Cole raised his head. There was a heavy bank of clouds beyond the flat-topped rocks. He couldn’t see anything inside it other than spots of lighter and darker gray.

“Ugh,” he said.

He put his back against the rail and slid down until he reached the deck. Aleani sailors bustled in front of him in flashes of blue and brown and white. He shut his eyes and pressed his fingers against his temples.

“Do you want some water?” Dil asked.

He nodded, and her feet danced away.

The Aleani had sent a ship, but it hadn’t exactly been what he was hoping for.

The Skellup was maybe forty feet long and ten wide. It was crewed by seven tanned, bearded fishermen from some town in the Aleani borderlands that Cole had never heard of. The ship seemed seaworthy, but it was slow, the area belowdecks was crammed and stank of fish, and there almost always seemed to be somebody working its bilge pump.
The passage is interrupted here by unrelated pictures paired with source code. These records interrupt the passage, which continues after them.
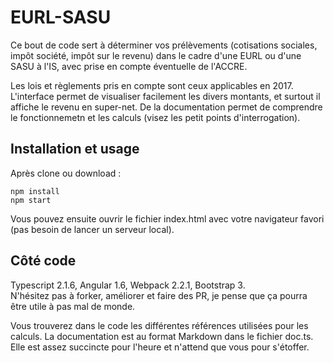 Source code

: # EURL-SASU

Ce bout de code sert à déterminer vos prélèvements (cotisations sociales, impôt société, impôt sur le revenu) dans le cadre d'une EURL ou d'une SASU à l'IS, avec prise en compte éventuelle de l'ACCRE.  

Les lois et règlements pris en compte sont ceux applicables en 2017. L'interface permet de visualiser facilement les divers montants, et surtout il affiche le revenu en super-net. De la documentation permet de comprendre le fonctionnemetn et les calculs (visez les petit points d'interrogation).   

## Installation et usage

Après clone ou download : 

    npm install
    npm start

Vous pouvez ensuite ouvrir le fichier index.html avec votre navigateur favori (pas besoin de lancer un serveur local).

## Côté code

Typescript 2.1.6, Angular 1.6, Webpack 2.2.1, Bootstrap 3.  
N'hésitez pas à forker, améliorer et faire des PR, je pense que ça pourra être utile à pas mal de monde.

Vous trouverez dans le code les différentes références utilisées pour les calculs. La documentation est au format Markdown dans le fichier doc.ts. Elle est assez succincte pour l'heure et n'attend que vous pour s'étoffer. 

 
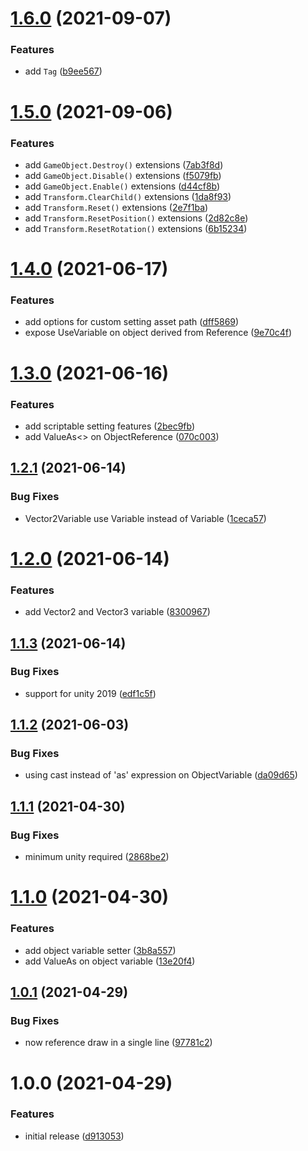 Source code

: # [1.6.0](https://github.com/sickape/sleepyape-framework/compare/v1.5.0...v1.6.0) (2021-09-07)


### Features

* add `Tag` ([b9ee567](https://github.com/sickape/sleepyape-framework/commit/b9ee567207642bce5673c308290313b66fa0d691))

# [1.5.0](https://github.com/sickape/sleepyape-framework/compare/v1.4.0...v1.5.0) (2021-09-06)


### Features

* add `GameObject.Destroy()` extensions ([7ab3f8d](https://github.com/sickape/sleepyape-framework/commit/7ab3f8de2ee0ee9559c7717420d8ac253f31dc1a))
* add `GameObject.Disable()` extensions ([f5079fb](https://github.com/sickape/sleepyape-framework/commit/f5079fbd2ad85086a060308eb7656b603f26a995))
* add `GameObject.Enable()` extensions ([d44cf8b](https://github.com/sickape/sleepyape-framework/commit/d44cf8b4b45fbca87ba1dd53d28a27a75604c8fa))
* add `Transform.ClearChild()` extensions ([1da8f93](https://github.com/sickape/sleepyape-framework/commit/1da8f935faef31f0e229854dc94fc387ca4e5a46))
* add `Transform.Reset()` extensions ([2e7f1ba](https://github.com/sickape/sleepyape-framework/commit/2e7f1ba615cea386bfccf58e876cc72fa65f7ac4))
* add `Transform.ResetPosition()` extensions ([2d82c8e](https://github.com/sickape/sleepyape-framework/commit/2d82c8ec70db0a85fefd0487c3f2b2e47036dfc5))
* add `Transform.ResetRotation()` extensions ([6b15234](https://github.com/sickape/sleepyape-framework/commit/6b15234ffe2751b12a83aa2e1c7f03bc5ca4a142))

# [1.4.0](https://github.com/sickape/sleepyape-framework/compare/v1.3.0...v1.4.0) (2021-06-17)


### Features

* add options for custom setting asset path ([dff5869](https://github.com/sickape/sleepyape-framework/commit/dff586945518fbe41e7667890b821dff694aa255))
* expose UseVariable on object derived from Reference ([9e70c4f](https://github.com/sickape/sleepyape-framework/commit/9e70c4f998c1188c07f34c2bf3f20b567f647473))

# [1.3.0](https://github.com/sickape/sleepyape-framework/compare/v1.2.1...v1.3.0) (2021-06-16)


### Features

* add scriptable setting features ([2bec9fb](https://github.com/sickape/sleepyape-framework/commit/2bec9fb1c240c4949097af9d54b7937d3c8739a7))
* add ValueAs<> on ObjectReference ([070c003](https://github.com/sickape/sleepyape-framework/commit/070c003549de64e2f3ff8bedc1c2e9363739ed49))

## [1.2.1](https://github.com/sickape/sleepyape-framework/compare/v1.2.0...v1.2.1) (2021-06-14)


### Bug Fixes

* Vector2Variable use Variable<Vector3> instead of Variable<Vector2> ([1ceca57](https://github.com/sickape/sleepyape-framework/commit/1ceca5780bd1f079ad34b5d4738228693c827a28))

# [1.2.0](https://github.com/sickape/sleepyape-framework/compare/v1.1.3...v1.2.0) (2021-06-14)


### Features

* add Vector2 and Vector3 variable ([8300967](https://github.com/sickape/sleepyape-framework/commit/8300967d001bd469991eec4ad04be4610dcdde97))

## [1.1.3](https://github.com/sickape/sleepyape-framework/compare/v1.1.2...v1.1.3) (2021-06-14)


### Bug Fixes

* support for unity 2019 ([edf1c5f](https://github.com/sickape/sleepyape-framework/commit/edf1c5f95a52de3ea287381ad0a85fac81b90000))

## [1.1.2](https://github.com/sickape/sleepyape-framework/compare/v1.1.1...v1.1.2) (2021-06-03)


### Bug Fixes

* using cast instead of 'as' expression on ObjectVariable ([da09d65](https://github.com/sickape/sleepyape-framework/commit/da09d65378975fd051534b9428a0decc0faa51f7))

## [1.1.1](https://github.com/sickape/sleepyape-framework/compare/v1.1.0...v1.1.1) (2021-04-30)


### Bug Fixes

* minimum unity required ([2868be2](https://github.com/sickape/sleepyape-framework/commit/2868be2553c13faeca8fddb8fc96405ad24f3ade))

# [1.1.0](https://github.com/sickape/sleepyape-framework/compare/v1.0.1...v1.1.0) (2021-04-30)


### Features

* add object variable setter ([3b8a557](https://github.com/sickape/sleepyape-framework/commit/3b8a5573a3d824d448412265c55e658a5676cd63))
* add ValueAs on object variable ([13e20f4](https://github.com/sickape/sleepyape-framework/commit/13e20f40f14e8713bab43683875bb22b185979f8))

## [1.0.1](https://github.com/sickape/sleepyape-framework/compare/v1.0.0...v1.0.1) (2021-04-29)


### Bug Fixes

* now reference draw in a single line ([97781c2](https://github.com/sickape/sleepyape-framework/commit/97781c2b0827eeb43ff86c8eff751f3f61e2fcc5))

# 1.0.0 (2021-04-29)


### Features

* initial release ([d913053](https://github.com/sickape/sleepyape-framework/commit/d913053c0ae333f36d7f7706536d62c66a721a7b))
Only the captain spoke any Eldanian. When Quay asked why the Skellup had been sent to find them, the red-capped Aleani had spit over the side of the ship and muttered about crimes and judgment.

Cole wondered what sort of welcome they’d get when they reached Du Fenlan.

The wind raced over his neck, and he shivered.

He felt squashed and adrift, as if all the months of pent-up change that had started with Litnig’s dream were crashing down on him all at once. He no longer had a mother, no longer had a home, no longer had the thieves who’d been his adopted family for so long.

All he had left was Litnig, Dil, and Quay, and Litnig was changing too. There were times that Cole looked in his eyes and couldn’t find the brother he’d grown up with.

Those times scared him.

A lot.

Thunder grumbled in the northern sky. Cole felt a storm coming, even over his pulsing nausea. The air was getting heavier. The wind ripped like a wild beast out of the endless ocean.

Dil’s footsteps returned.

“Here,” she said.

Cole took a cup of water from her and sipped it. He hadn’t been able to keep more than the thinnest broth down at sea, and his body was starting to feel weak and jittery.